Exercise data -
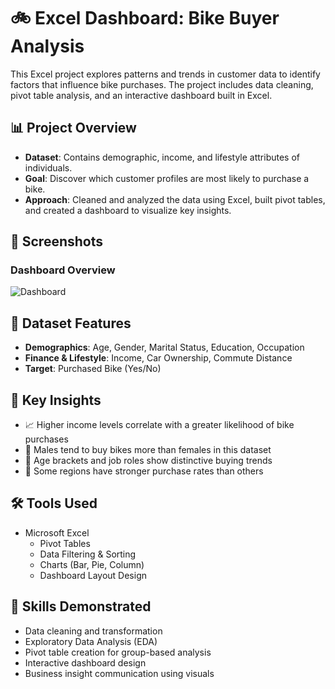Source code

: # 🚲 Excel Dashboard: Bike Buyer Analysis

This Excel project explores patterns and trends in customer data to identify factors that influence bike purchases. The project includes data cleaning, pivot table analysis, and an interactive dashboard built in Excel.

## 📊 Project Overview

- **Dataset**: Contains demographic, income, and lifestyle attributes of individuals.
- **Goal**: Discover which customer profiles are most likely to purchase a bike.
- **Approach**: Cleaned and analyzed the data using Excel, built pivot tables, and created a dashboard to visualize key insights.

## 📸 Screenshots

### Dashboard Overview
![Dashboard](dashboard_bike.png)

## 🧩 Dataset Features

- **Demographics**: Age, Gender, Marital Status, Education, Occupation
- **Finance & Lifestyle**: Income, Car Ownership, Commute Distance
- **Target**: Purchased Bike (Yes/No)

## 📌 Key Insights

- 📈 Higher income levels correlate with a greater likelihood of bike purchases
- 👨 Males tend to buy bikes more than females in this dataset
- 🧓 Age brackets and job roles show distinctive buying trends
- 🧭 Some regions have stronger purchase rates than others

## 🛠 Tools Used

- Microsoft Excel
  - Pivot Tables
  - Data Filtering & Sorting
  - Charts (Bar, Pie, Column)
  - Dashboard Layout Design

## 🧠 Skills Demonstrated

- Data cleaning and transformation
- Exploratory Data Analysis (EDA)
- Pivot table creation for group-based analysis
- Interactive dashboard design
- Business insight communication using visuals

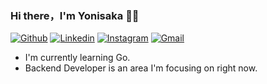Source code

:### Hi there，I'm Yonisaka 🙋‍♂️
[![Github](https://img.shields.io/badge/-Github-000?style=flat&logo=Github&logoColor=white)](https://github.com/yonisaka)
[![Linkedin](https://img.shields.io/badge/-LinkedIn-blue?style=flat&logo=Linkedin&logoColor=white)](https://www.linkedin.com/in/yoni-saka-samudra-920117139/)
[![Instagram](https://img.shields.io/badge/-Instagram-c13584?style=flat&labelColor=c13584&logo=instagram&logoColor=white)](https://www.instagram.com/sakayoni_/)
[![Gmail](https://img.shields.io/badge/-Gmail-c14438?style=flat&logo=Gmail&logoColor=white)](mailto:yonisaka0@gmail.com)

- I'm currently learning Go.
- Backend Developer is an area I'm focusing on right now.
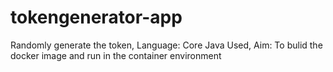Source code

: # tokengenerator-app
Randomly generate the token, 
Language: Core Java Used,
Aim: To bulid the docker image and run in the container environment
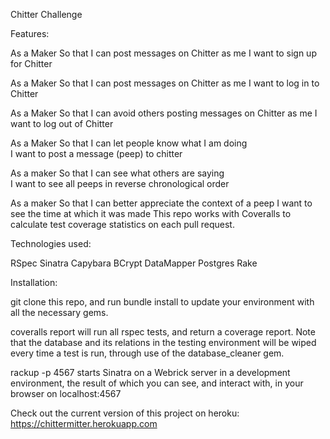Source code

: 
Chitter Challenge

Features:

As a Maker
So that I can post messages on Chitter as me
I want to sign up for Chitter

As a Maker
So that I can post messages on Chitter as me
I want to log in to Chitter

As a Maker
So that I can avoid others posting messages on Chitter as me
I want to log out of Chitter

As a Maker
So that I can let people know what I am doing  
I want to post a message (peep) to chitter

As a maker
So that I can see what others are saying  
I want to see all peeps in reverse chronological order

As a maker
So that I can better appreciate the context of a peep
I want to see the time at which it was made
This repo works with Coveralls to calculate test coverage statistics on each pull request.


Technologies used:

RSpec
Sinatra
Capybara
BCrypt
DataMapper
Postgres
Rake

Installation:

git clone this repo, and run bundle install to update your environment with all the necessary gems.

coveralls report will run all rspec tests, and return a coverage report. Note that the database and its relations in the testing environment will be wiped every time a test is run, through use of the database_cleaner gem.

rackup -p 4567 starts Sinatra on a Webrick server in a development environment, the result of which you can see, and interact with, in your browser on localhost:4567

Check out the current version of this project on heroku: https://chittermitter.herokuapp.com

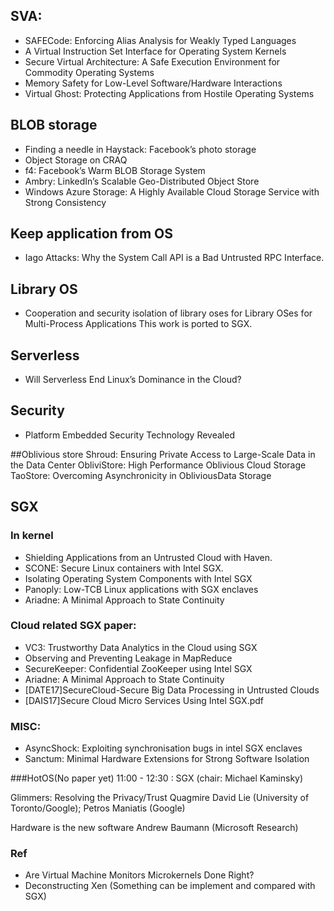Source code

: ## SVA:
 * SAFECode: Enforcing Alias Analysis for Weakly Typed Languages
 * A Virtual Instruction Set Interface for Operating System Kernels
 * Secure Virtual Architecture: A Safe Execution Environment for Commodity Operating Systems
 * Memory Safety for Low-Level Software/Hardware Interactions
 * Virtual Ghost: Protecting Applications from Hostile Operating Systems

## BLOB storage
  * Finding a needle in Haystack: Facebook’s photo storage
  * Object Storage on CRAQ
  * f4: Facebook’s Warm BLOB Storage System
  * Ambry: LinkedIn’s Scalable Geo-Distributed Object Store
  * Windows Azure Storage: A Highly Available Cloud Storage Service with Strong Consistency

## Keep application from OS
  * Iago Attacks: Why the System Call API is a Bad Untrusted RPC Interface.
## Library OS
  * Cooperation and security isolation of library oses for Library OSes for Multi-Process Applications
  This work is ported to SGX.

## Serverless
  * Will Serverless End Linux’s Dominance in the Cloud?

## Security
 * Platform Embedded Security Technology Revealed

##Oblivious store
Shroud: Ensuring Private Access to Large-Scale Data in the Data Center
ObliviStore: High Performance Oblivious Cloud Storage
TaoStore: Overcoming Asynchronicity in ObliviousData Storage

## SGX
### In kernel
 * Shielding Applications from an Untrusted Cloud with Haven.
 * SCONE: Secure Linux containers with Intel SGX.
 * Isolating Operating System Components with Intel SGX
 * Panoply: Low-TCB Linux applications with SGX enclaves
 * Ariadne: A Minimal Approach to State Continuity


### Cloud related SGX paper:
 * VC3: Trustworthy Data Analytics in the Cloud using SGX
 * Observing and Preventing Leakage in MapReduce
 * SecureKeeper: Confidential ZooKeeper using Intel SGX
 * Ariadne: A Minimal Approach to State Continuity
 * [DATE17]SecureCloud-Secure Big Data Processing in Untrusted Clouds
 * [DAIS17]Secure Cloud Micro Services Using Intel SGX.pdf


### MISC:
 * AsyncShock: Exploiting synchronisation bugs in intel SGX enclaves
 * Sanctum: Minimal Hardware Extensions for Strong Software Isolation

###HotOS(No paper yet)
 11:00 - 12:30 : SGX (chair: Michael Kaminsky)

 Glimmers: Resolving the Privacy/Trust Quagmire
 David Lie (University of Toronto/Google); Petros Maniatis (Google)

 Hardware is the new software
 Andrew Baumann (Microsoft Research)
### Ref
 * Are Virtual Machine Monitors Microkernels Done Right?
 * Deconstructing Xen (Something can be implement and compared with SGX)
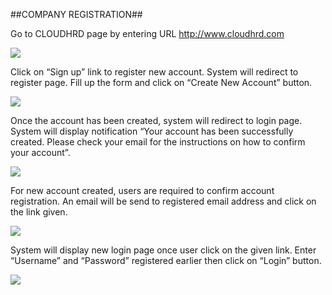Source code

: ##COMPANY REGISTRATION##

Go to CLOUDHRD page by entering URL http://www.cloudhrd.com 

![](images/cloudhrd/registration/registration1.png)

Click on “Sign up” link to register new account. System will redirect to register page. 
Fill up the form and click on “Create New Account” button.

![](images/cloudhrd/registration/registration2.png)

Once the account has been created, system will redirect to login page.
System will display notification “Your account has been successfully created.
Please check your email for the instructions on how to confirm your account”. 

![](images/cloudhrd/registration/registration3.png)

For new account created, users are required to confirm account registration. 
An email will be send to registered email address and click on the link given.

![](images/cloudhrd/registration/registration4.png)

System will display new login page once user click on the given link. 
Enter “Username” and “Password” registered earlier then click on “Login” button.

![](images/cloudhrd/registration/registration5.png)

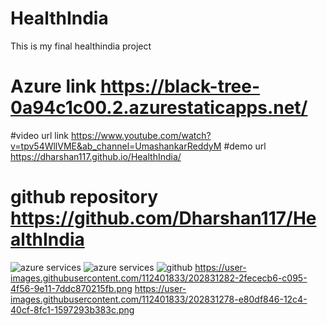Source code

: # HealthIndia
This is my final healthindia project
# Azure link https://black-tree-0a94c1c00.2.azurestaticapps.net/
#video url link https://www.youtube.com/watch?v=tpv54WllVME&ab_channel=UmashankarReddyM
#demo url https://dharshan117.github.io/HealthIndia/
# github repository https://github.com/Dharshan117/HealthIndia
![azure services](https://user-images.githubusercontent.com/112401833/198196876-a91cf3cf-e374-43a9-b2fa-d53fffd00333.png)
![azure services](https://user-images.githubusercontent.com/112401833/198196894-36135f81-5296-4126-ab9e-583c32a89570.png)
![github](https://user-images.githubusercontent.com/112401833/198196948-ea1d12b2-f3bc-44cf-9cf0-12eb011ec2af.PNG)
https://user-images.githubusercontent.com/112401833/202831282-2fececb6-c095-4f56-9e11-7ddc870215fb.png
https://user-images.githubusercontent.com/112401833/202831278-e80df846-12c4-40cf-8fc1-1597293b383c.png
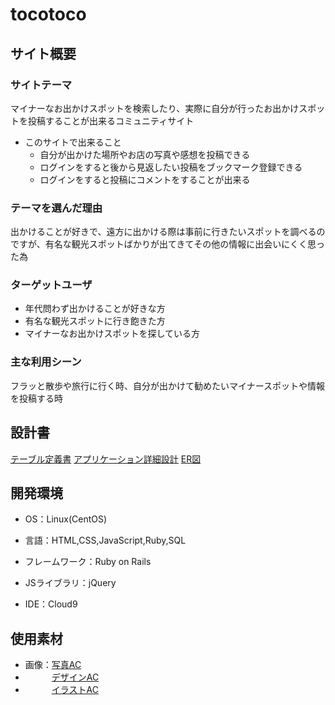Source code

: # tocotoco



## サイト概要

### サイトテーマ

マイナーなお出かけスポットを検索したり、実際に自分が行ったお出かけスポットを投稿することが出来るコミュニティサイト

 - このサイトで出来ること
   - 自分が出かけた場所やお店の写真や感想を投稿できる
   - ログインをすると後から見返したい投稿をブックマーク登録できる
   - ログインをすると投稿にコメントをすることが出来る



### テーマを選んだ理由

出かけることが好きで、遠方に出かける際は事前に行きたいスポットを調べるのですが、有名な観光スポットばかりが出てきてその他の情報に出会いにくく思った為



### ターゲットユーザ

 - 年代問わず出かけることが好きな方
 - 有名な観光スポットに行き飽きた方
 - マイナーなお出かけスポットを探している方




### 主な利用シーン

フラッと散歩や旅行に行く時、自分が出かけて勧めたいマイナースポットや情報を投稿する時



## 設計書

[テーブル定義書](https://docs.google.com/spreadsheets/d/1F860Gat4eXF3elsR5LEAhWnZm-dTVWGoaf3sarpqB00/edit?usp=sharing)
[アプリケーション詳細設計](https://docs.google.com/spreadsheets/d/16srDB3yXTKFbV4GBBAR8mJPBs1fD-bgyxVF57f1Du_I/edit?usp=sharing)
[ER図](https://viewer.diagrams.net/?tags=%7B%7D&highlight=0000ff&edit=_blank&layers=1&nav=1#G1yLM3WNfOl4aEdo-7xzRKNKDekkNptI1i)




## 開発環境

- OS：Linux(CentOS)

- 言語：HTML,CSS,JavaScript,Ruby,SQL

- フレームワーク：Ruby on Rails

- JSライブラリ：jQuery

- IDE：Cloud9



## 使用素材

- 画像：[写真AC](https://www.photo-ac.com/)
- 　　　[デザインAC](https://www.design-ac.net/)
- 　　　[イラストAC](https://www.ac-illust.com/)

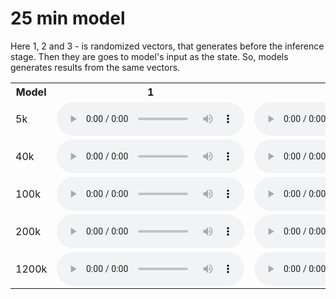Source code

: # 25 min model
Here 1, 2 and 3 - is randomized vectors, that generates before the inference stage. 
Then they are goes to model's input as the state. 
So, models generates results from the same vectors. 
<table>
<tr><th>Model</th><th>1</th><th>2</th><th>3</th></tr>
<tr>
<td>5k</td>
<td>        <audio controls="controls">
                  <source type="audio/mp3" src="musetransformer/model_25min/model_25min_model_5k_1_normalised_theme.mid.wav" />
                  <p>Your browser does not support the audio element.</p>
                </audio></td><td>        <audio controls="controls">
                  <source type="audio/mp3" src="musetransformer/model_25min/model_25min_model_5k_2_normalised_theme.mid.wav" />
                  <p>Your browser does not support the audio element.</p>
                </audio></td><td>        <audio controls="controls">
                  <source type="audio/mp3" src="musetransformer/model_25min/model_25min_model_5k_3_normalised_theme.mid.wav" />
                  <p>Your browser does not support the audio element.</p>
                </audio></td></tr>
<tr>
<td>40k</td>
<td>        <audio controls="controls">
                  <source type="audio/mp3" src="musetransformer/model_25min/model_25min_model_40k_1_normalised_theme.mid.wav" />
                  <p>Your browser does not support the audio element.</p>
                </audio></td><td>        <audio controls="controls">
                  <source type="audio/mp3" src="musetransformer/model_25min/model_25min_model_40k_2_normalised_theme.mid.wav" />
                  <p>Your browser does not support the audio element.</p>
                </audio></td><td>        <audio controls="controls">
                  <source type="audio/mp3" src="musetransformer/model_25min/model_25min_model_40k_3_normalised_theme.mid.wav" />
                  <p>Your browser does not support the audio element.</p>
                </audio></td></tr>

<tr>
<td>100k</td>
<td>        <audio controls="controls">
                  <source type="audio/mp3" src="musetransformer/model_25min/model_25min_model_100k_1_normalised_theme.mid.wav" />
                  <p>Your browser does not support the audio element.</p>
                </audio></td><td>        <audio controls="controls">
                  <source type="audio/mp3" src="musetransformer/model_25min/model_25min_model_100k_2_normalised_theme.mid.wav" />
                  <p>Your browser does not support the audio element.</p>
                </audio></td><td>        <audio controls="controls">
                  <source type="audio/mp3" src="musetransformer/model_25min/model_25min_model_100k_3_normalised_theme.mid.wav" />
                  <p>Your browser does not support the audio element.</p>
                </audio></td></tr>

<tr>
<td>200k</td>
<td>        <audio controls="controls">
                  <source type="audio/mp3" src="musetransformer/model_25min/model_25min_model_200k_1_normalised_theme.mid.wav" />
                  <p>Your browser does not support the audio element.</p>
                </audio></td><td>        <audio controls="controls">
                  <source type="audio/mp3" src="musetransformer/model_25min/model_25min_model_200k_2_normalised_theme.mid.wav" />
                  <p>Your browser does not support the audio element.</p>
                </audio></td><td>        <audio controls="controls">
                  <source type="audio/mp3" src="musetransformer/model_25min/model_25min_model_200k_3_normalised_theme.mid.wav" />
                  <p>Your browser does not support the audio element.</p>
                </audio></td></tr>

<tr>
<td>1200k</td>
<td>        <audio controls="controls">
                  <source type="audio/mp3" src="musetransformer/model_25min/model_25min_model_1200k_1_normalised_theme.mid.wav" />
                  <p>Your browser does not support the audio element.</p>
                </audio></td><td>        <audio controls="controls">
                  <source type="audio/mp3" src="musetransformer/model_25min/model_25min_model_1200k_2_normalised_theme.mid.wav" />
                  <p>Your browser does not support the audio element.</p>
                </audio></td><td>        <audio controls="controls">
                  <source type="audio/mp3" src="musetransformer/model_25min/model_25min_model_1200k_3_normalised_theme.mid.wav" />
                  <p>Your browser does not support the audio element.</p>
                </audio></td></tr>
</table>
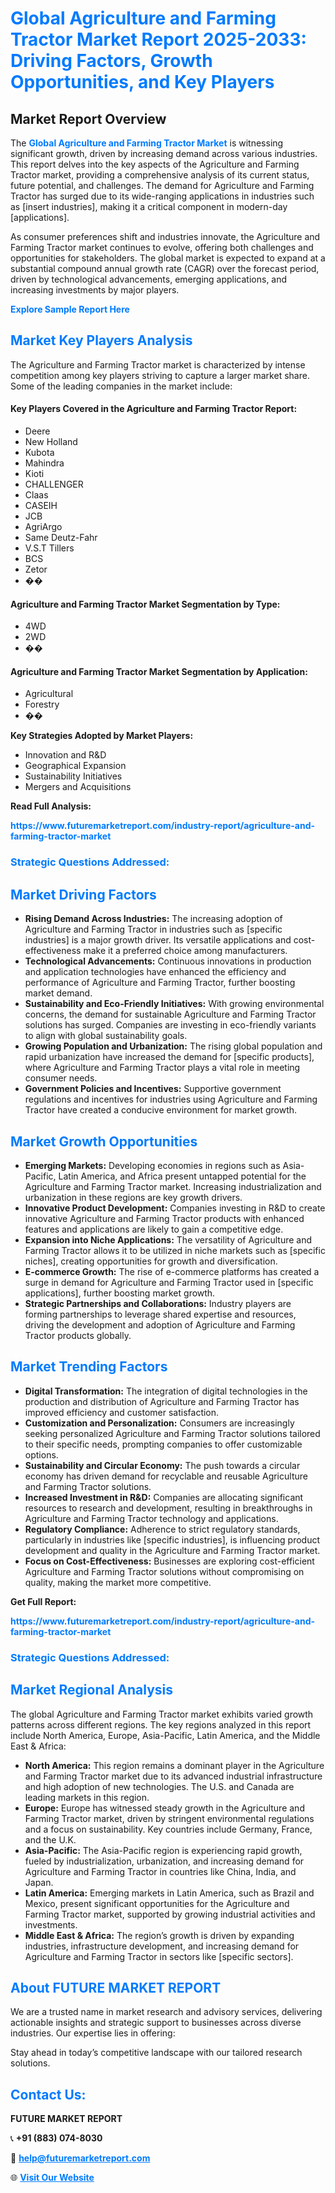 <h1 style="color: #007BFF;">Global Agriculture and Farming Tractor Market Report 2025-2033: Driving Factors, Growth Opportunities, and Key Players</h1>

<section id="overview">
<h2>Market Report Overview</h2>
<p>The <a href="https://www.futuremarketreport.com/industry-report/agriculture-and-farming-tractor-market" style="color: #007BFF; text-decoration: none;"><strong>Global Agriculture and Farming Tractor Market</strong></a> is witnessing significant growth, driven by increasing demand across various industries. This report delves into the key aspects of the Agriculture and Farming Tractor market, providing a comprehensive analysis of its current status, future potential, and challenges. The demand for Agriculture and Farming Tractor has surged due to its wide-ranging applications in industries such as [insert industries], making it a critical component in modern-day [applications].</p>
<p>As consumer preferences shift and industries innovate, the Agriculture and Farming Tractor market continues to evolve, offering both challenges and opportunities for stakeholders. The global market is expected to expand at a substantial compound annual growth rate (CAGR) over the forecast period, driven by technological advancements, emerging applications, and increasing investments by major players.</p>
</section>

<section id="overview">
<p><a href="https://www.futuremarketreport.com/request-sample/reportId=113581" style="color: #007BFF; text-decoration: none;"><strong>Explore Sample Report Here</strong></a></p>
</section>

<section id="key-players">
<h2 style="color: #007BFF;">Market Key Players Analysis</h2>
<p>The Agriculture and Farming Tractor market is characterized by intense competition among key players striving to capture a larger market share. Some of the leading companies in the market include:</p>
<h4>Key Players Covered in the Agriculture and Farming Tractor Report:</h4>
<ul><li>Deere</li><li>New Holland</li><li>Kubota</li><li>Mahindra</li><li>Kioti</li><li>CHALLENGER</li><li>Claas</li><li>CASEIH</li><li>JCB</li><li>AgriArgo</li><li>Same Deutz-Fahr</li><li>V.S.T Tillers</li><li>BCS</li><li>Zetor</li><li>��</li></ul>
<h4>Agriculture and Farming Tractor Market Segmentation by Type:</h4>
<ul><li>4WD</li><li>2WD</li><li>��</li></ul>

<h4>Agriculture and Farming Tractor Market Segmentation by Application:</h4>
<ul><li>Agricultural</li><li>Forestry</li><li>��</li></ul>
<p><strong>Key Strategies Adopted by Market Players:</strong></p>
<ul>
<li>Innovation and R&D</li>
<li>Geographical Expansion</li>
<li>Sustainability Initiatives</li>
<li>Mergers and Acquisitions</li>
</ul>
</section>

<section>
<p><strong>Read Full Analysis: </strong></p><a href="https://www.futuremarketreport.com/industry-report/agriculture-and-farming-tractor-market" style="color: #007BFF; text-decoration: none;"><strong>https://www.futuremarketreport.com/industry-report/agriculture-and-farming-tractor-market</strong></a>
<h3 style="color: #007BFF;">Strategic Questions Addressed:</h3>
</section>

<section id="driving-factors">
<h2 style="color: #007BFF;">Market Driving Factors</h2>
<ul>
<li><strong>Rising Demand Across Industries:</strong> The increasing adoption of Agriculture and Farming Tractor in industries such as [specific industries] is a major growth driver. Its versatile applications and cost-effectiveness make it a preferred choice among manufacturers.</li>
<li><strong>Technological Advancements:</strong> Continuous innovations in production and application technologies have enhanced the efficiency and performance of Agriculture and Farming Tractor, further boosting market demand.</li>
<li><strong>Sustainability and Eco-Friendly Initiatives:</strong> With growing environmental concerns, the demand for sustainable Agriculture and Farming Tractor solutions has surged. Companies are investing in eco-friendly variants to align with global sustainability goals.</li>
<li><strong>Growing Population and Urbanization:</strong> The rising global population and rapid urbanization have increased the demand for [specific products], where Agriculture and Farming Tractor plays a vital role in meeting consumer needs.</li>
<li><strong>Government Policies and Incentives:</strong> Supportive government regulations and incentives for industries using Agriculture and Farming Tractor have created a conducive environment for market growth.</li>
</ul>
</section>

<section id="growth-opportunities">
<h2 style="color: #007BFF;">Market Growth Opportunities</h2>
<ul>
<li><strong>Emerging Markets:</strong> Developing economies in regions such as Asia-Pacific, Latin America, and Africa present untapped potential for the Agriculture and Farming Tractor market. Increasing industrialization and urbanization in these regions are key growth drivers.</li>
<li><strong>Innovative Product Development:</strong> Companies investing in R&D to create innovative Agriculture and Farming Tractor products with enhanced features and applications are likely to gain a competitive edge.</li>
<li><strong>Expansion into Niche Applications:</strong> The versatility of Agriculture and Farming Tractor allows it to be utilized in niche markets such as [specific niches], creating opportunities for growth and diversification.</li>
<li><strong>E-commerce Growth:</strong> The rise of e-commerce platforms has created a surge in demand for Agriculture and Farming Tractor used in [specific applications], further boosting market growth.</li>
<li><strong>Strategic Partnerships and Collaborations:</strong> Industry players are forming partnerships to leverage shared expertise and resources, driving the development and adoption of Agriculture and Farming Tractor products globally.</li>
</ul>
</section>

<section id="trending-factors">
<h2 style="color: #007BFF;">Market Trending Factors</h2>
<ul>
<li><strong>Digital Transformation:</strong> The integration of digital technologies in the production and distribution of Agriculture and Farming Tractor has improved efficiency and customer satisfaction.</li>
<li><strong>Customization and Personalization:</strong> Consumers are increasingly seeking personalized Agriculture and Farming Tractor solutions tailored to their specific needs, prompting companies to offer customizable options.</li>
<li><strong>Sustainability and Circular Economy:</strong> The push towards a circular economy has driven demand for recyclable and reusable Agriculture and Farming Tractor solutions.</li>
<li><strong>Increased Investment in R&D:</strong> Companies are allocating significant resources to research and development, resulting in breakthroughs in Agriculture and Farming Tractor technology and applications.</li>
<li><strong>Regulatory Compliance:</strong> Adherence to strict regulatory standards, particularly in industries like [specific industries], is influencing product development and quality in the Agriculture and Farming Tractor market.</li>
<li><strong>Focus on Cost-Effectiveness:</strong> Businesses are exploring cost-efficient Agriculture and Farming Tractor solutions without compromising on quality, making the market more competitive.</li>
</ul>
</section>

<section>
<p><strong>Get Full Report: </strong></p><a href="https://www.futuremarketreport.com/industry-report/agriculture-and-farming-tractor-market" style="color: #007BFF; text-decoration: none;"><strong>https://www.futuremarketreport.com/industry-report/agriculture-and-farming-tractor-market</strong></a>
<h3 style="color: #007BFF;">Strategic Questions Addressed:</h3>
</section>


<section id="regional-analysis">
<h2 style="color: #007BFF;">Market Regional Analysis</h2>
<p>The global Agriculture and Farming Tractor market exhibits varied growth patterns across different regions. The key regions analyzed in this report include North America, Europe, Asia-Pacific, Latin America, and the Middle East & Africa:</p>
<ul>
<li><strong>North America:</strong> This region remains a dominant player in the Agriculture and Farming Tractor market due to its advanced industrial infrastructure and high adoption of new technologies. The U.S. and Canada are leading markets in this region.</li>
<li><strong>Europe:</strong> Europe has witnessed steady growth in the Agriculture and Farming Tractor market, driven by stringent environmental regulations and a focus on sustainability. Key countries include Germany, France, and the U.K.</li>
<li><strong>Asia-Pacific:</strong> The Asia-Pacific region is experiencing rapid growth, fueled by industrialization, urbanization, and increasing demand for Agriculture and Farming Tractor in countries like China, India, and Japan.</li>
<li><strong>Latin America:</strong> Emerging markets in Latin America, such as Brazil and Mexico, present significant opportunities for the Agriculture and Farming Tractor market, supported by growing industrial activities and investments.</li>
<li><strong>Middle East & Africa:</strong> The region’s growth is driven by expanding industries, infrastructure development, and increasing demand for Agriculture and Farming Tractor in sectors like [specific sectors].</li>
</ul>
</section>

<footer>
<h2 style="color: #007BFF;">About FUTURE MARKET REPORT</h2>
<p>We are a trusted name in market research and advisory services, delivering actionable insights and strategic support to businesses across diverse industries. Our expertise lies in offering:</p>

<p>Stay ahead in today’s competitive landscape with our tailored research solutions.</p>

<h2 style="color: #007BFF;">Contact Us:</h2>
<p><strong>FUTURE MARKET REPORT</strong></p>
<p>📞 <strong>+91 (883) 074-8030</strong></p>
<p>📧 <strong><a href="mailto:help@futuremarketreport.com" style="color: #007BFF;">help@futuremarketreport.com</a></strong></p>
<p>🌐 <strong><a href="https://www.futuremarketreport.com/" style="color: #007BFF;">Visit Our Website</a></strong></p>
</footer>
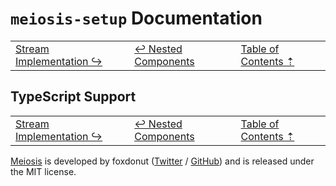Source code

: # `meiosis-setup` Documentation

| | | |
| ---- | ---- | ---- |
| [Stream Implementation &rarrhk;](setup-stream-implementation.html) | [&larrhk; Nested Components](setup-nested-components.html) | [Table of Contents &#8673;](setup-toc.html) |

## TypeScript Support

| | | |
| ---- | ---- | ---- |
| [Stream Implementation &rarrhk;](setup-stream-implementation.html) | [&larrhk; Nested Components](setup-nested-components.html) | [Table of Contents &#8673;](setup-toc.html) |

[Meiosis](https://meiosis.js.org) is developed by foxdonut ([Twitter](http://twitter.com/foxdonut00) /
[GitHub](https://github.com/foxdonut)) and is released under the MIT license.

Problem description -
Could you tally the lines in the data that contain the string "environmental" and answer with the number alone?

Solution for this problem -
2